Um debate sobre a regulamentação dos critérios de distinção entre tráfico e consumo de drogas e sua relação com o tema da superlotação carcerária foi tema do encontro realizado peloPrograma das Nações Unidas para o Desenvolvimento (Pnud), na segunda-feira (27), na Casa da Organização das Nações Unidas (ONU), em Brasília (DF).

O tráfico de drogas tem se mostrado como fator decisivo no crescimento da população carcerária brasileira na última década. Segundo dados do Departamento Penitenciário Nacional (Depen), do Ministério da Justiça, existem atualmente cerca de 600 mil pessoas presas no sistema penitenciário, e o crescimento dessa população é exponencial. 

População carcerária

De acordo com o Conselho Nacional de Justiça (CNJ), o Brasil possui a quarta maior população carcerária do mundo, atrás apenas dos Estados Unidos (2,2 milhões), da China (1,7 milhão) e da Rússia (676 mil).

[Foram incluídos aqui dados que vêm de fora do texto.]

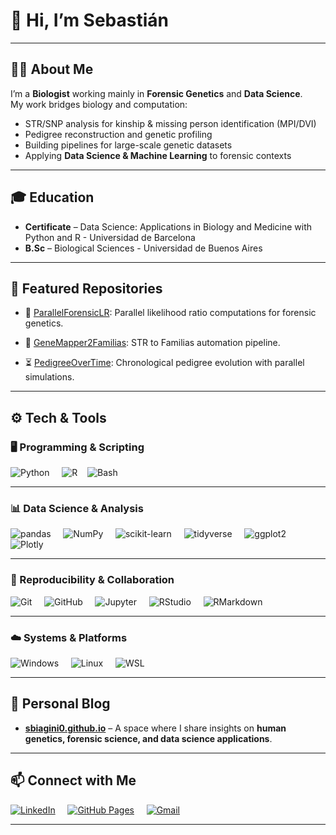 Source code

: # 👋 Hi, I’m Sebastián 

---

## 👨‍🔬 About Me 

I’m a **Biologist** working mainly in **Forensic Genetics** and **Data Science**.  
My work bridges biology and computation:  
- STR/SNP analysis for kinship & missing person identification (MPI/DVI)  
- Pedigree reconstruction and genetic profiling  
- Building pipelines for large-scale genetic datasets  
- Applying **Data Science & Machine Learning** to forensic contexts  

---

## 🎓 Education

- **Certificate** – Data Science: Applications in Biology and Medicine with Python and R - Universidad de Barcelona
- **B.Sc** – Biological Sciences - Universidad de Buenos Aires

---

## 📂 Featured Repositories  

- 🔬 [ParallelForensicLR](https://github.com/sbiagini0/ParallelForensicLR): Parallel likelihood ratio computations for forensic genetics.  
- 🧩 [GeneMapper2Familias](https://github.com/sbiagini0/GeneMapper2Familias): STR to Familias automation pipeline.

- ⏳ [PedigreeOverTime](https://github.com/sbiagini0/PedigreeOverTime): Chronological pedigree evolution with parallel simulations.
  
---

## ⚙️ Tech & Tools  

### 🖥️ Programming & Scripting  

![Python](https://img.shields.io/badge/Python-3776AB?style=for-the-badge&logo=python&logoColor=white) &nbsp;&nbsp;&nbsp;
![R](https://img.shields.io/badge/R-276DC3?style=for-the-badge&logo=r&logoColor=white)&nbsp;&nbsp;&nbsp;
![Bash](https://img.shields.io/badge/Bash-4EAA25?style=for-the-badge&logo=gnubash&logoColor=white) &nbsp;&nbsp;&nbsp;

---

### 📊 Data Science & Analysis  

![pandas](https://img.shields.io/badge/pandas-150458?style=for-the-badge&logo=pandas&logoColor=white) &nbsp;&nbsp;&nbsp;
![NumPy](https://img.shields.io/badge/numpy-013243?style=for-the-badge&logo=numpy&logoColor=white) &nbsp;&nbsp;&nbsp;
![scikit-learn](https://img.shields.io/badge/scikit--learn-F7931E?style=for-the-badge&logo=scikit-learn&logoColor=white) &nbsp;&nbsp;&nbsp;
![tidyverse](https://img.shields.io/badge/tidyverse-1A162D?style=for-the-badge&logo=R&logoColor=white) &nbsp;&nbsp;&nbsp;
![ggplot2](https://img.shields.io/badge/ggplot2-276DC3?style=for-the-badge&logo=r&logoColor=white) &nbsp;&nbsp;&nbsp;
![Plotly](https://img.shields.io/badge/plotly-3F4F75?style=for-the-badge&logo=plotly&logoColor=white) &nbsp;&nbsp;&nbsp;

---

### 📂 Reproducibility & Collaboration  

![Git](https://img.shields.io/badge/Git-F05032?style=for-the-badge&logo=git&logoColor=white) &nbsp;&nbsp;&nbsp;
![GitHub](https://img.shields.io/badge/GitHub-181717?style=for-the-badge&logo=github&logoColor=white) &nbsp;&nbsp;&nbsp;
![Jupyter](https://img.shields.io/badge/Jupyter-F37626?style=for-the-badge&logo=jupyter&logoColor=white) &nbsp;&nbsp;&nbsp;
![RStudio](https://img.shields.io/badge/RStudio-75AADB?style=for-the-badge&logo=rstudio&logoColor=white) &nbsp;&nbsp;&nbsp;
![RMarkdown](https://img.shields.io/badge/RMarkdown-2C3E50?style=for-the-badge&logo=r&logoColor=white) &nbsp;&nbsp;&nbsp;

---

### ☁️ Systems & Platforms  

![Windows](https://img.shields.io/badge/Windows-0078D6?style=for-the-badge&logo=windows&logoColor=white) &nbsp;&nbsp;&nbsp;
![Linux](https://img.shields.io/badge/Linux-FCC624?style=for-the-badge&logo=linux&logoColor=black) &nbsp;&nbsp;&nbsp;
![WSL](https://img.shields.io/badge/WSL-0A97F5?style=for-the-badge&logo=ubuntu&logoColor=white) &nbsp;&nbsp;&nbsp;

---

## 📖 Personal Blog  

- **[sbiagini0.github.io](https://sbiagini0.github.io/)** – A space where I share insights on **human genetics, forensic science, and data science applications**.

---

## 📫 Connect with Me  

[![LinkedIn](https://img.shields.io/badge/LinkedIn-0A66C2?style=for-the-badge&logo=linkedin&logoColor=white)](https://www.linkedin.com/in/sebastian-biagini) &nbsp;&nbsp;&nbsp;
[![GitHub Pages](https://img.shields.io/badge/Blog-181717?style=for-the-badge&logo=github&logoColor=white)](https://sbiagini0.github.io) &nbsp;&nbsp;&nbsp;
[![Gmail](https://img.shields.io/badge/Email-D14836?style=for-the-badge&logo=gmail&logoColor=white)](mailto:) &nbsp;&nbsp;&nbsp;

---
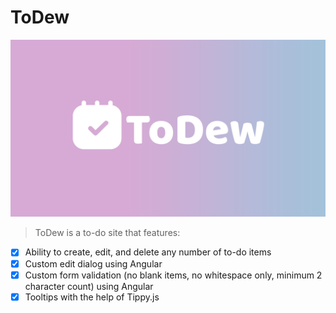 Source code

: # ToDew

[![Logo](todew.png)](https://mughalk.github.io/ToDew/)

> ToDew is a to-do site that features:
- [x] Ability to create, edit, and delete any number of to-do items
- [x] Custom edit dialog using Angular
- [x] Custom form validation (no blank items, no whitespace only, minimum 2 character count) using Angular
- [x] Tooltips with the help of Tippy.js
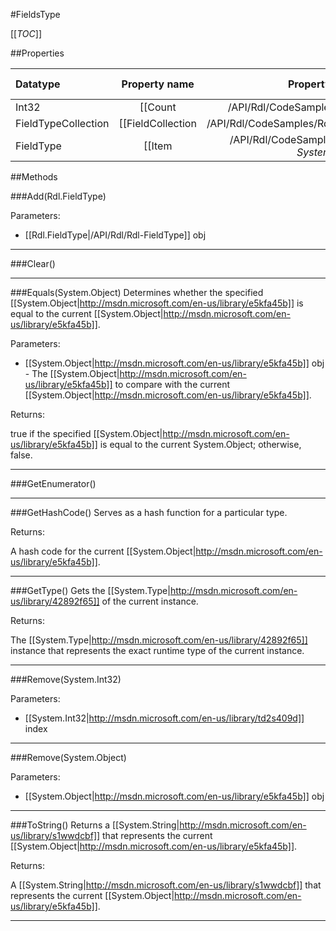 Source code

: #FieldsType

[[_TOC_]]

##Properties

|Datatype|Property name|Property description|Default Value|
|:-------|:----------:|:-----------------:|:-----------:|
|Int32|[[Count|/API/Rdl/CodeSamples/Rdl_FieldsType_Count]]||0|
|FieldTypeCollection|[[FieldCollection|/API/Rdl/CodeSamples/Rdl_FieldsType_FieldCollection]]||null|
|FieldType|[[Item|/API/Rdl/CodeSamples/Rdl_FieldsType_Item_-_System_Int32_-_]]||null|


##Methods

###Add(Rdl.FieldType)


Parameters: 

* [[Rdl.FieldType|/API/Rdl/Rdl-FieldType]] obj 






---


###Clear()







---


###Equals(System.Object)
Determines whether the specified [[System.Object|http://msdn.microsoft.com/en-us/library/e5kfa45b]] is equal to the current [[System.Object|http://msdn.microsoft.com/en-us/library/e5kfa45b]].

Parameters: 

* [[System.Object|http://msdn.microsoft.com/en-us/library/e5kfa45b]] obj  - The [[System.Object|http://msdn.microsoft.com/en-us/library/e5kfa45b]] to compare with the current [[System.Object|http://msdn.microsoft.com/en-us/library/e5kfa45b]].





Returns:

true if the specified [[System.Object|http://msdn.microsoft.com/en-us/library/e5kfa45b]] is equal to the current System.Object; otherwise, false.


---


###GetEnumerator()







---


###GetHashCode()
 Serves as a hash function for a particular type.  





Returns:

A hash code for the current [[System.Object|http://msdn.microsoft.com/en-us/library/e5kfa45b]].


---


###GetType()
Gets the [[System.Type|http://msdn.microsoft.com/en-us/library/42892f65]] of the current instance.





Returns:

The [[System.Type|http://msdn.microsoft.com/en-us/library/42892f65]] instance that represents the exact runtime type of the current instance.


---


###Remove(System.Int32)


Parameters: 

* [[System.Int32|http://msdn.microsoft.com/en-us/library/td2s409d]] index 






---


###Remove(System.Object)


Parameters: 

* [[System.Object|http://msdn.microsoft.com/en-us/library/e5kfa45b]] obj 






---


###ToString()
Returns a [[System.String|http://msdn.microsoft.com/en-us/library/s1wwdcbf]] that represents the current [[System.Object|http://msdn.microsoft.com/en-us/library/e5kfa45b]].





Returns:

A [[System.String|http://msdn.microsoft.com/en-us/library/s1wwdcbf]] that represents the current [[System.Object|http://msdn.microsoft.com/en-us/library/e5kfa45b]].


---


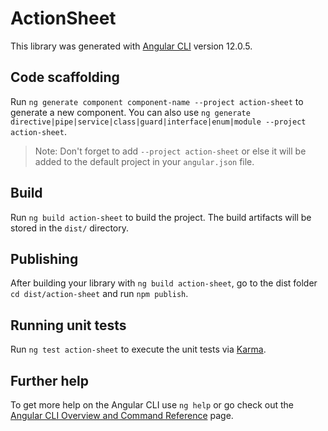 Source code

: # ActionSheet

This library was generated with [Angular CLI](https://github.com/angular/angular-cli) version 12.0.5.

## Code scaffolding

Run `ng generate component component-name --project action-sheet` to generate a new component. You can also use `ng generate directive|pipe|service|class|guard|interface|enum|module --project action-sheet`.
> Note: Don't forget to add `--project action-sheet` or else it will be added to the default project in your `angular.json` file. 

## Build

Run `ng build action-sheet` to build the project. The build artifacts will be stored in the `dist/` directory.

## Publishing

After building your library with `ng build action-sheet`, go to the dist folder `cd dist/action-sheet` and run `npm publish`.

## Running unit tests

Run `ng test action-sheet` to execute the unit tests via [Karma](https://karma-runner.github.io).

## Further help

To get more help on the Angular CLI use `ng help` or go check out the [Angular CLI Overview and Command Reference](https://angular.io/cli) page.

Se contabilizadas as pessoas em prisão domiciliar, o Brasil passa a ser o terceiro país com maior número de presos. O incremento da repressão e do encarceramento, porém, não têm apresentado os resultados desejados, o que gera a necessidade de se aprofundarem a reflexão e o reconhecimento da necessidade de novos passos.

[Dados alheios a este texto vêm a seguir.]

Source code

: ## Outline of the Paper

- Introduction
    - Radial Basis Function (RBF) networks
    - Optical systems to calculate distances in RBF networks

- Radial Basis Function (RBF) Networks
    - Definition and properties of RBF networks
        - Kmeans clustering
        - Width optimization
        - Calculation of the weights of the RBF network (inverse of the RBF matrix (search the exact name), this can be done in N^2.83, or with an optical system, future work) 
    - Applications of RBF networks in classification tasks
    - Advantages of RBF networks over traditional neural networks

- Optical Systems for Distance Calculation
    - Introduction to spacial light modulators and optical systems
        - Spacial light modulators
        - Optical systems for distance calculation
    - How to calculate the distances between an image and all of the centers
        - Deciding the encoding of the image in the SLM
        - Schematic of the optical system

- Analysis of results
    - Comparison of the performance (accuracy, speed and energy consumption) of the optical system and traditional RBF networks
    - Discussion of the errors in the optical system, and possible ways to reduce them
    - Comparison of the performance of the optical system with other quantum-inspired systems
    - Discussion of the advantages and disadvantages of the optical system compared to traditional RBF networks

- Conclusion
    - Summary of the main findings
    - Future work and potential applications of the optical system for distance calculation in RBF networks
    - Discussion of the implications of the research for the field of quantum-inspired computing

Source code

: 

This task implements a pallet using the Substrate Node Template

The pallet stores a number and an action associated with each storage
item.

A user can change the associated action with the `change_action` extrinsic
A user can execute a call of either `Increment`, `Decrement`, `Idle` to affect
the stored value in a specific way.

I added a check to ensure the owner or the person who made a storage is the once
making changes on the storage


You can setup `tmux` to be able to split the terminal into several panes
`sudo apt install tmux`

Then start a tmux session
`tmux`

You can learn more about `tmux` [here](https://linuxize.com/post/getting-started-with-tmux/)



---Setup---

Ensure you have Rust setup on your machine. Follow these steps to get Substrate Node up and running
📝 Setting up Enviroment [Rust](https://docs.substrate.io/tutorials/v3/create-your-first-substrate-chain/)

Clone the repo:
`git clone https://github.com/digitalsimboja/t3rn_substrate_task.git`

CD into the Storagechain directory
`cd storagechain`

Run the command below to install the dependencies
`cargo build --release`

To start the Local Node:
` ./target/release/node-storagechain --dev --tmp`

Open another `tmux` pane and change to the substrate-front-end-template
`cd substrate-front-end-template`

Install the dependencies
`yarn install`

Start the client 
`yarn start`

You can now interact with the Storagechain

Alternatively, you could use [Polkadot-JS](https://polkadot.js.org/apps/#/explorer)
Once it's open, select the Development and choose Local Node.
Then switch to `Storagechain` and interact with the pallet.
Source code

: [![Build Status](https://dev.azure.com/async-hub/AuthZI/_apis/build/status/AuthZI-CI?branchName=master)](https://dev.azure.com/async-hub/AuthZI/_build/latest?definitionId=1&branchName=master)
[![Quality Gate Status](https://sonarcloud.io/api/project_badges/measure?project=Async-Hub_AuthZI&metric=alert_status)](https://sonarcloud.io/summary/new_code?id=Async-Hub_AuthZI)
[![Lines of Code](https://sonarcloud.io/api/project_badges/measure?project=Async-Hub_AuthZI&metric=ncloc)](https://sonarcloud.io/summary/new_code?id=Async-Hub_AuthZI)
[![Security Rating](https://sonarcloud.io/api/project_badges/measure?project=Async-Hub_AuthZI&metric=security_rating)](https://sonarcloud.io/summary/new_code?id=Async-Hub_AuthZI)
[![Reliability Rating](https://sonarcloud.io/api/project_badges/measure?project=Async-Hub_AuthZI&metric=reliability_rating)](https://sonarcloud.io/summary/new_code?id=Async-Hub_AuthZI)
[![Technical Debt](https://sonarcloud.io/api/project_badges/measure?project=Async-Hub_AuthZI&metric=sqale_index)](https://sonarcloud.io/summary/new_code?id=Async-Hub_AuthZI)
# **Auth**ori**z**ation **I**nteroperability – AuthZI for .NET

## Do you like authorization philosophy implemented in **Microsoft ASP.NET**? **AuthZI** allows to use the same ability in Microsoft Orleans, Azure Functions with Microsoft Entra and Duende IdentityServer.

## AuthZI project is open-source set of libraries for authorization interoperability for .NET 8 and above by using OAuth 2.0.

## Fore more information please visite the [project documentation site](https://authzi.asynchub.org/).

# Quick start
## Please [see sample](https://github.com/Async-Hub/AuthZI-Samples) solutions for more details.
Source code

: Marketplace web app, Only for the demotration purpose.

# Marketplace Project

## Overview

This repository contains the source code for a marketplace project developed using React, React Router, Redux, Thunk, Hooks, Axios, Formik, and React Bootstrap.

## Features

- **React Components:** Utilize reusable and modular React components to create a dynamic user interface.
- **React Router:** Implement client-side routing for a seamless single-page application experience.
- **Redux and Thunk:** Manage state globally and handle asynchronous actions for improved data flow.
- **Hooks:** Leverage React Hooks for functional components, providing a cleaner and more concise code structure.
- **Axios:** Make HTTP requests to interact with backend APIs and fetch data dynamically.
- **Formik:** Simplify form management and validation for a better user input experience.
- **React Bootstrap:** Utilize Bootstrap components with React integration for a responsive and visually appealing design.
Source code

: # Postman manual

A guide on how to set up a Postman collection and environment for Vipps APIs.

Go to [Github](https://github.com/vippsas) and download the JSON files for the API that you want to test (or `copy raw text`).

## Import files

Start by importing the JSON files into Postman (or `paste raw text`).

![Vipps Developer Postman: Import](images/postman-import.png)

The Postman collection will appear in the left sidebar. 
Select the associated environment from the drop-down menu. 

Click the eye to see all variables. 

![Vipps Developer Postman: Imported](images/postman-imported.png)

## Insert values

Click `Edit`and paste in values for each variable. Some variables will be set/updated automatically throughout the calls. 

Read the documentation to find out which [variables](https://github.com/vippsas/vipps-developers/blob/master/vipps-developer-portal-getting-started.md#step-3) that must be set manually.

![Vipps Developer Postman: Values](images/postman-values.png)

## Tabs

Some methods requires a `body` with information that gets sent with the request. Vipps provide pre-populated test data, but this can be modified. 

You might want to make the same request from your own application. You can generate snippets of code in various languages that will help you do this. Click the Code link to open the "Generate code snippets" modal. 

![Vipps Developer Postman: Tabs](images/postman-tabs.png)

Durante um painel que antecedeu um debate, participaram o ministro do Supremo Tribunal Federal, Gilmar Mendes; o secretário nacional de Políticas sobre Drogas, Vitore Maximiliano; a subprocuradora geral da República do Ministério Público Federal, Raquel Dodge; a procuradora de Justiça, Maria Teresa Uille Gomes. O representante do Pnud, Jorge Chediek, coordenou o painel e, em seguida, o debate.

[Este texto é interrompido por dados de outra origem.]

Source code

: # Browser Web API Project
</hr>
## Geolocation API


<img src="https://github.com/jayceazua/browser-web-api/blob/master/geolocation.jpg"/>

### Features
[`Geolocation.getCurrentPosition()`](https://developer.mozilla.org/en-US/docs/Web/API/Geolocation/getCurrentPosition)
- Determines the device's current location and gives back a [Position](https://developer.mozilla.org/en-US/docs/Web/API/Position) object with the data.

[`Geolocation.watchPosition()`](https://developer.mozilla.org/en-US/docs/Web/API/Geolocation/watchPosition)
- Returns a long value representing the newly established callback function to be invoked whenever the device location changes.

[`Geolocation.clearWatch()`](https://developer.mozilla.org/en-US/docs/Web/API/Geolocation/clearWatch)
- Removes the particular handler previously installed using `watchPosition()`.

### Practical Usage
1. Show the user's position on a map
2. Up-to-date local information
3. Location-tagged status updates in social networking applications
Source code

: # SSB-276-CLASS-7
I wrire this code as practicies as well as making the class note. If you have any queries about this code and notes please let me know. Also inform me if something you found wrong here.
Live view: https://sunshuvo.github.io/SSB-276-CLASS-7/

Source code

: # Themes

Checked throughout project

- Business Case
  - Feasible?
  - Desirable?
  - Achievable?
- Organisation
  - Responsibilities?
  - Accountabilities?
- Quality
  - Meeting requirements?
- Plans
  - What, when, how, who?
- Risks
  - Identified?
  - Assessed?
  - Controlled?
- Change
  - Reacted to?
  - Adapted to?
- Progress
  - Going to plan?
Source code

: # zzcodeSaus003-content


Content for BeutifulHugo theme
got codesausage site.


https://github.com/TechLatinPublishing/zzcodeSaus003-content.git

“Como o juiz vai julgar se não há algo objetivo [na lei]?”, questionou Maria Teresa Gomes no início do painel. A ausência dessa objetividade leva à indistinção entre usuários e microtraficantes e, consequentemente, ao encarceramento de usuários que deveriam receber auxílio médico para recuperação. 

A inexistência de critérios objetivos na legislação brasileira para definir a quantidade de droga considerada consumo pessoal e a que constitui tráfico e comercialização dá margem a um julgamento subjetivo do sistema penal sobre quem é usuário e quem é traficante. Nesse contexto, “o direito penal está ignorando o usuário”, afirmou Raquel Dodge.

Outra questão em pauta foi a da indistinção entre pequenos e grandes traficantes na aplicação penal. “Pessoas apreendidas com três gramas de maconha receberam do Tribunal de Justiça a mesma pena, de 3 a 7 anos, que foi dada a quem traficava uma tonelada”, declarou Dodge.

O ministro do STF concordou com a subprocuradora geral da República e afirmou: “É preciso que nós trabalhemos com os operadores do Direito para que tenhamos uma mínima uniformidade, para que não aconteça de alguém com poucos gramas e alguém com toneladas sofram a mesma pena”.

O secretário Vitore Maximiano chamou a atenção para a capacitação com operadores do direito que está com inscrições abertas, oferecida pelaSecretaria Nacional de Políticas sobre Drogas (Senad/MJ). Além disso, ressaltou que a política sobre drogas está cada vez mais focada na redução de demanda e reinserção social do usuário e que o debate sobre quantidades e penas pode se dar em outras instâncias além do Legislativo. “As questões sobre dosimetria de drogas podem ser regulamentadas dentro dos conselhos, como o Conad e gerar recomendações para os operadores do direito”, afirmou.

O debate que se seguiu ao painel deu oportunidade a representantes de várias entidades manifestarem suas posições, e todos foram unânimes quanto à relevância de prosseguir e aprofundar a discussão, de maneira a obter avanços na qualidade da lei no que tange ao comércio e consumo de drogas.